### EXERCISE DIRECTIONS
With both ends included, transcribe exactly the records below from their first line to the line that contains "1. Place the".

Stored items:
-- -- --

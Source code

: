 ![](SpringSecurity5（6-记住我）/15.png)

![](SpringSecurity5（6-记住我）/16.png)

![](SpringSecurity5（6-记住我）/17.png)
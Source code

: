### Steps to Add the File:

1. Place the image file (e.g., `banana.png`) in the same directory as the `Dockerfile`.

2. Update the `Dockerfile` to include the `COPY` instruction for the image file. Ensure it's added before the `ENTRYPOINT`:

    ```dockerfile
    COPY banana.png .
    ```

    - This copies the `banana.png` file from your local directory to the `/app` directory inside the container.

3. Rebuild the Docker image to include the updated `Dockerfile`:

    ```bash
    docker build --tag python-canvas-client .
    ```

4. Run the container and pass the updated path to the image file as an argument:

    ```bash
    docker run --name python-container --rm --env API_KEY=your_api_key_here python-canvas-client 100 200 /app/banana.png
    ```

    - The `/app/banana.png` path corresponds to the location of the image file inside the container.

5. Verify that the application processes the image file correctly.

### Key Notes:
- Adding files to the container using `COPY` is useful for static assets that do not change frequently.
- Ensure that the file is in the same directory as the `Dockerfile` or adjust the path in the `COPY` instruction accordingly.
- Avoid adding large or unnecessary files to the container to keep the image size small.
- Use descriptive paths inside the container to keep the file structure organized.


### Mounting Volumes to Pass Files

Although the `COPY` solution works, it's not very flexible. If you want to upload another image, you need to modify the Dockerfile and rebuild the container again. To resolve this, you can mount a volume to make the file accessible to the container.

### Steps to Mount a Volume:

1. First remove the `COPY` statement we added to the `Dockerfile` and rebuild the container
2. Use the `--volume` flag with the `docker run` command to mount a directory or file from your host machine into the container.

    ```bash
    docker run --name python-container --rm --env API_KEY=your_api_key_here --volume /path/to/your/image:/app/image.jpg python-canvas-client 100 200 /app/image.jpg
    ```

-- -- --

### ANSWER BELOW
Source code

: ![](SpringSecurity5（6-记住我）/15.png)

![](SpringSecurity5（6-记住我）/16.png)

![](SpringSecurity5（6-记住我）/17.png)
Source code

:### Steps to Add the File:

1. Place the image file (e.g., `banana.png`) in the same directory as the `Dockerfile`.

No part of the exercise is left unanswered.